Document images with source code:
-*-*-

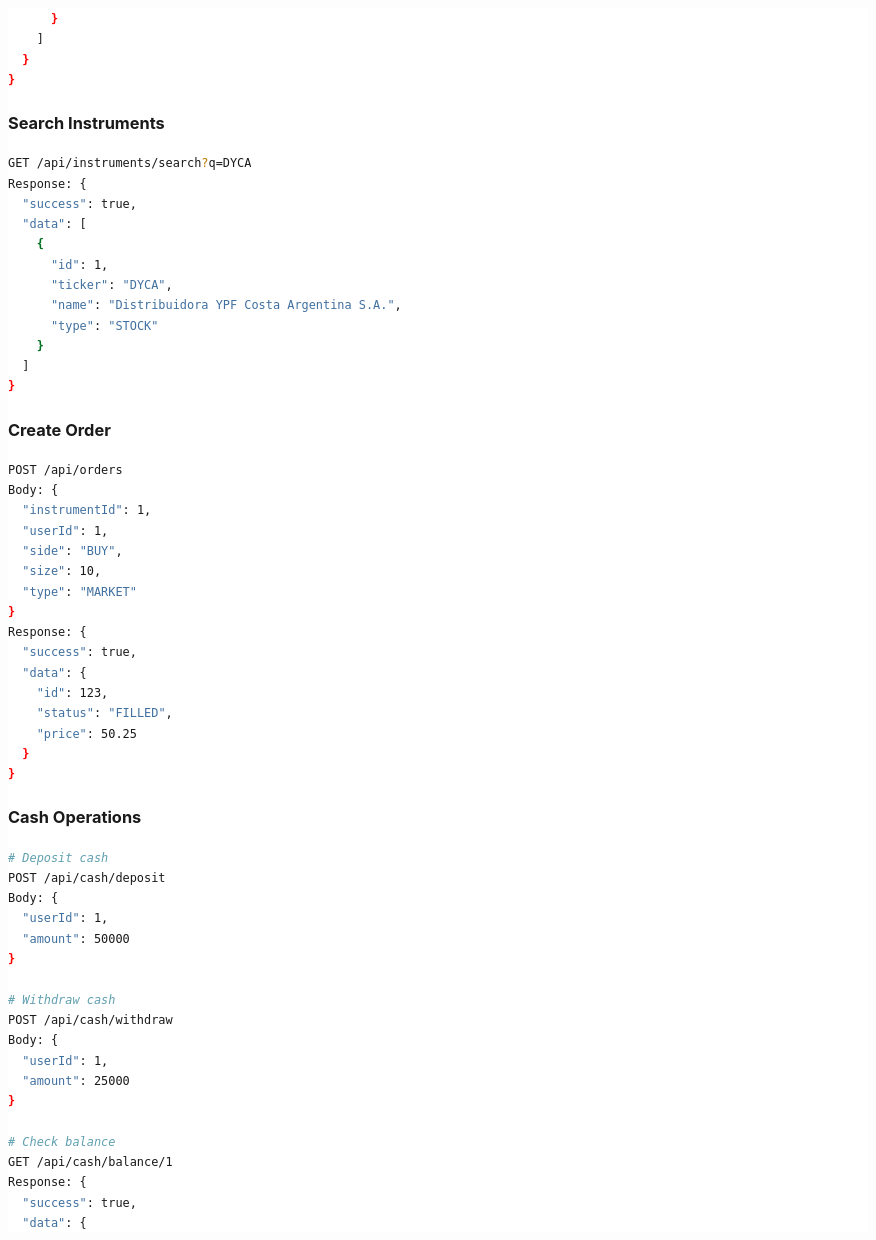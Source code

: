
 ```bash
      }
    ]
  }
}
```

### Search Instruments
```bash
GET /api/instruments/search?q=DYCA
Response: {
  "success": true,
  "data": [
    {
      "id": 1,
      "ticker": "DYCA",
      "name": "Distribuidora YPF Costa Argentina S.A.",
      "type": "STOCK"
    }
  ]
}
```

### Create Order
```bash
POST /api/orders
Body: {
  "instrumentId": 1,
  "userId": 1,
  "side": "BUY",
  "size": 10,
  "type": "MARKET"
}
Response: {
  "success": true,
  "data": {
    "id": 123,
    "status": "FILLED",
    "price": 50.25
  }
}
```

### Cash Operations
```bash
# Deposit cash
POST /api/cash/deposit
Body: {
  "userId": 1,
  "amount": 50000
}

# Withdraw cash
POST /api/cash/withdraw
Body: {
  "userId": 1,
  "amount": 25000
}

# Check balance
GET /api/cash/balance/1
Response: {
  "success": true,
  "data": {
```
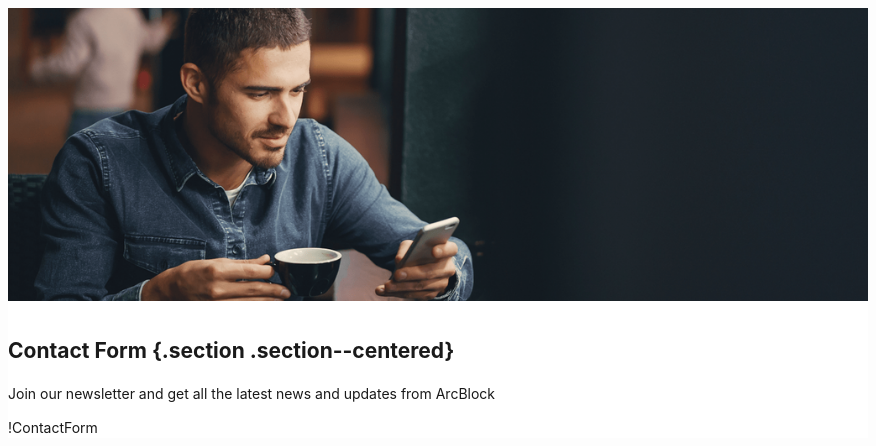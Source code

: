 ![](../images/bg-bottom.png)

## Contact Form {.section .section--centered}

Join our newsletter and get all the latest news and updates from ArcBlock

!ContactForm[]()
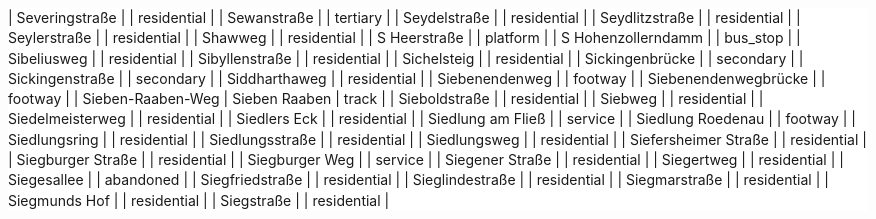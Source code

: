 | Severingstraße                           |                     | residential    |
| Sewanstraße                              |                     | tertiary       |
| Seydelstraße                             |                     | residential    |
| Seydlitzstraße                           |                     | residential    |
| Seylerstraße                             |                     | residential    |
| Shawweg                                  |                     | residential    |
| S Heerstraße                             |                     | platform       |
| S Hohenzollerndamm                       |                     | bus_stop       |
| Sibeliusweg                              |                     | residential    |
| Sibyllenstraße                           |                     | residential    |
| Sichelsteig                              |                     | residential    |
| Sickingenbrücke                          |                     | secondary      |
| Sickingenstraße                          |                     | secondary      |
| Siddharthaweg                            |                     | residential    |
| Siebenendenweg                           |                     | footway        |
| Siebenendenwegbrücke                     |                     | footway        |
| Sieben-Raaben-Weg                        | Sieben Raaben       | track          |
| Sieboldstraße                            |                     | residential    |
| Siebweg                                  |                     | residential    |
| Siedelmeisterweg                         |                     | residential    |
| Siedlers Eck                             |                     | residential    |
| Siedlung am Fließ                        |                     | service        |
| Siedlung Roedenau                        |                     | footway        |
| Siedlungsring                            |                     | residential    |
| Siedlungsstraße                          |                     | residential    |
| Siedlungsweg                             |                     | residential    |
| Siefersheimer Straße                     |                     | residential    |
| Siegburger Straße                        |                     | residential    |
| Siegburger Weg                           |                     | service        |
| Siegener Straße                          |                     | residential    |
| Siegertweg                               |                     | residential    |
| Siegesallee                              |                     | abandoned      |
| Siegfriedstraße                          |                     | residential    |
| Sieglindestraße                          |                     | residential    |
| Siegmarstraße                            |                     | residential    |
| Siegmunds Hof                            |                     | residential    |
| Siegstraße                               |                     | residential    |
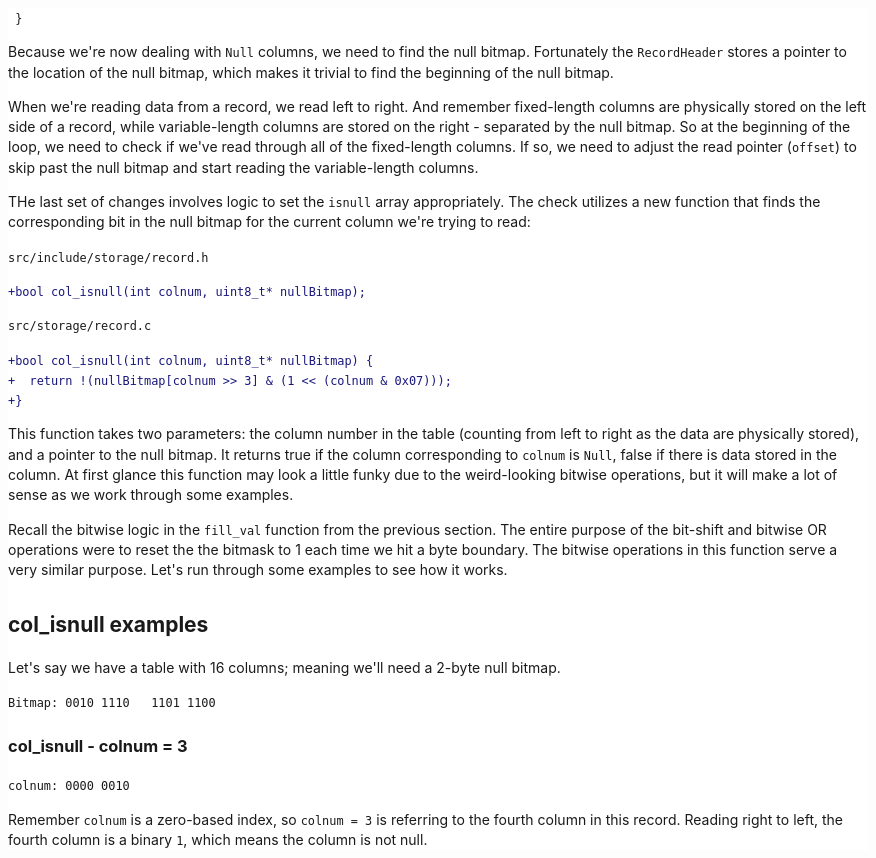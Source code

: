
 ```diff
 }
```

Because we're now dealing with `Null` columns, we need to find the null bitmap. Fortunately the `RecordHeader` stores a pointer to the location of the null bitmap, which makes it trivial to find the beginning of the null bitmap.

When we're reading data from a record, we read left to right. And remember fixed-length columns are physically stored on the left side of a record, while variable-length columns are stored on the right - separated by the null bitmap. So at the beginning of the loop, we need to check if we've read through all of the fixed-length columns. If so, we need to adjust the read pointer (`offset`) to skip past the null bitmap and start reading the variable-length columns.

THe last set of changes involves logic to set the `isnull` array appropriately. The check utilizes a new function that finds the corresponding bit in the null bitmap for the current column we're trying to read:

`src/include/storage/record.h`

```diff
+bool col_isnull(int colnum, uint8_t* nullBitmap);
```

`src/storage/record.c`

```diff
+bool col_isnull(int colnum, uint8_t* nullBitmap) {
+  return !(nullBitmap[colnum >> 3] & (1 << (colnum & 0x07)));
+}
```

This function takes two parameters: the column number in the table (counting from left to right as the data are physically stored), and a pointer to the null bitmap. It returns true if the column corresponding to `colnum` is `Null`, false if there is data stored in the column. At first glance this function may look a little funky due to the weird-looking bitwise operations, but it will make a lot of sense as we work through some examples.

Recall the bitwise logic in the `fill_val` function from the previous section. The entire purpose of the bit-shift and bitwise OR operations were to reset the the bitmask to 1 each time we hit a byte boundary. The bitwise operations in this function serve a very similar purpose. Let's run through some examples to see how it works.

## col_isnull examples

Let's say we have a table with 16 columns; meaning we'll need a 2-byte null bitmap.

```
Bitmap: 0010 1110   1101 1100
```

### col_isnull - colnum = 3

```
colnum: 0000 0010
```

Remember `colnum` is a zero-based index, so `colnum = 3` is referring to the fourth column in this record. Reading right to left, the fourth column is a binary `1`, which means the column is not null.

-*-*-

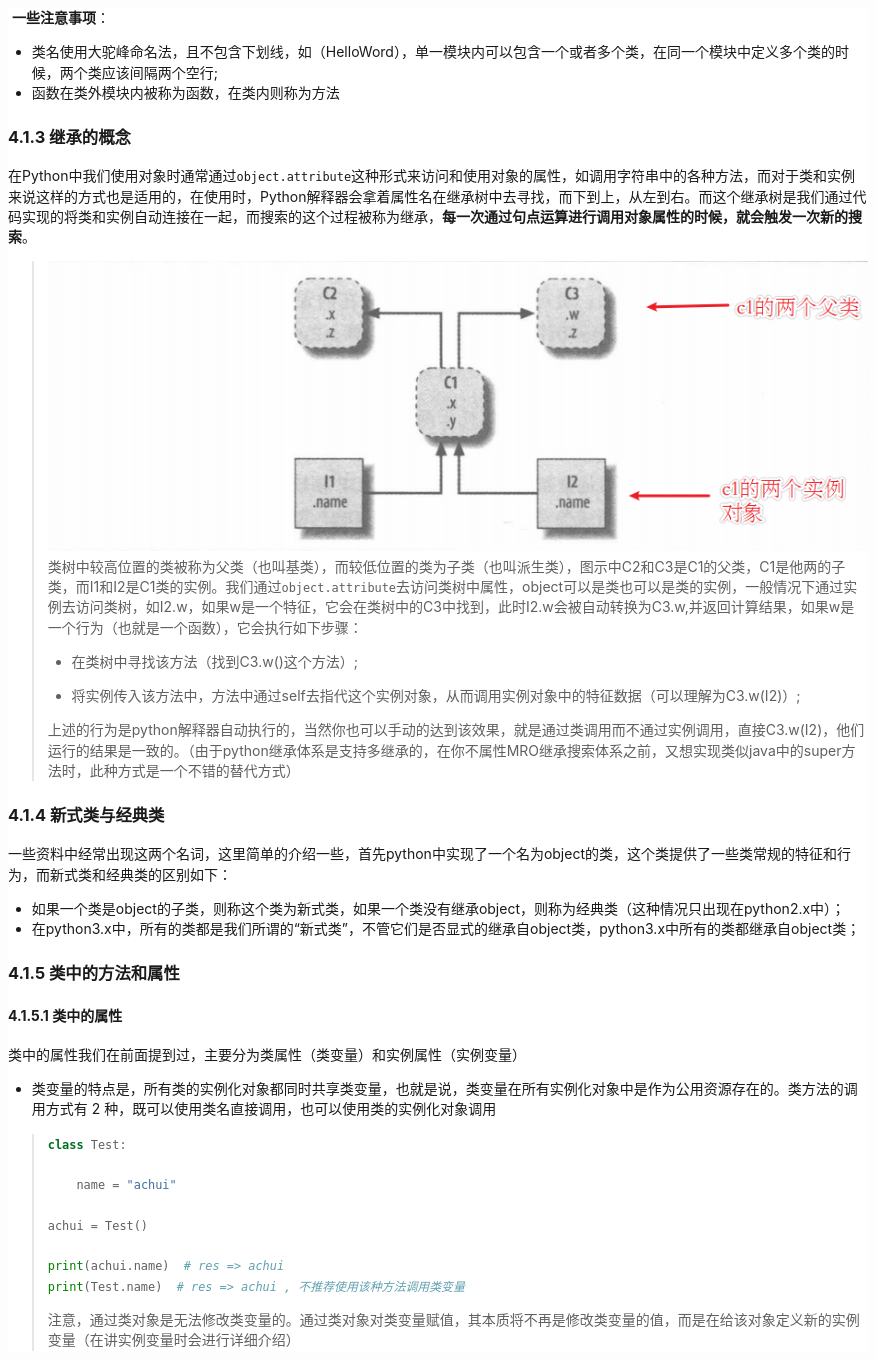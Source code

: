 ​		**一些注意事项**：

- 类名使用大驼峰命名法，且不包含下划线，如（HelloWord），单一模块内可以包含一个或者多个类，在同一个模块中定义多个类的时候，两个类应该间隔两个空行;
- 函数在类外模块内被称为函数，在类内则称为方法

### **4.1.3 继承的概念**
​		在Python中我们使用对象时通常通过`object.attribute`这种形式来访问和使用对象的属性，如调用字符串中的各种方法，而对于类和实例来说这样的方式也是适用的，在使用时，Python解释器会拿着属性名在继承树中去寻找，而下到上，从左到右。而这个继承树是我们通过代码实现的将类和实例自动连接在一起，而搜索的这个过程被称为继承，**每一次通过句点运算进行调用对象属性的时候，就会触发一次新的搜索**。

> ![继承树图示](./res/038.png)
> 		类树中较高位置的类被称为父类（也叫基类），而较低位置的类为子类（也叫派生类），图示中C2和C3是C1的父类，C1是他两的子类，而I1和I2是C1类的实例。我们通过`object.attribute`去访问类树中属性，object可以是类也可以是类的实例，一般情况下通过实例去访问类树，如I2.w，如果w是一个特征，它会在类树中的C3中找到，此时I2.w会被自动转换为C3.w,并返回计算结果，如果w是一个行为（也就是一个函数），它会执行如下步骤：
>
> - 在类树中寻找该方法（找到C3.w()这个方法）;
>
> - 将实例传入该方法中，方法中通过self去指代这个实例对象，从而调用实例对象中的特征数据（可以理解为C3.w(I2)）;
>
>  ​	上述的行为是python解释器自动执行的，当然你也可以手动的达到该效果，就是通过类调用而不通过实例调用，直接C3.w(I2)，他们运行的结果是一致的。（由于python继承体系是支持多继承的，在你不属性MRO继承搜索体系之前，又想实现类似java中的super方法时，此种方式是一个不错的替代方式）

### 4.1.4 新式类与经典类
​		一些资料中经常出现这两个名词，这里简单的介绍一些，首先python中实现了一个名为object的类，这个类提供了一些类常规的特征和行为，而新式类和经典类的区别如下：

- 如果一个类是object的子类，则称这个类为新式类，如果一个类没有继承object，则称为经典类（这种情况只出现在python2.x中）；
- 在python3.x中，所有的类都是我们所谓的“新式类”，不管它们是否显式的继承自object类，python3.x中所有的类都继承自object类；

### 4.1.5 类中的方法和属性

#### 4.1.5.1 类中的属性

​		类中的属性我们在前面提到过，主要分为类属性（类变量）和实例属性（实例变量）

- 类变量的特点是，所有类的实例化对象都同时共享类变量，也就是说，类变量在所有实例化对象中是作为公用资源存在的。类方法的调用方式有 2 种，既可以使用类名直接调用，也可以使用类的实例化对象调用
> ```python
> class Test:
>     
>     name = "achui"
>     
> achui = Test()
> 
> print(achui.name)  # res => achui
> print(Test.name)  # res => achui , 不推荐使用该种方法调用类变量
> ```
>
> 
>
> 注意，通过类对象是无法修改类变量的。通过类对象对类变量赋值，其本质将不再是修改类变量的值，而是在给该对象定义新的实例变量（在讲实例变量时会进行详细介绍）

-*-*-

Lines holding the word "name" are the answer; copy every one from the records above.

      "name": "Distribuidora YPF Costa Argentina S.A.",
>     name = "achui"
> print(achui.name)  # res => achui
> print(Test.name)  # res => achui , 不推荐使用该种方法调用类变量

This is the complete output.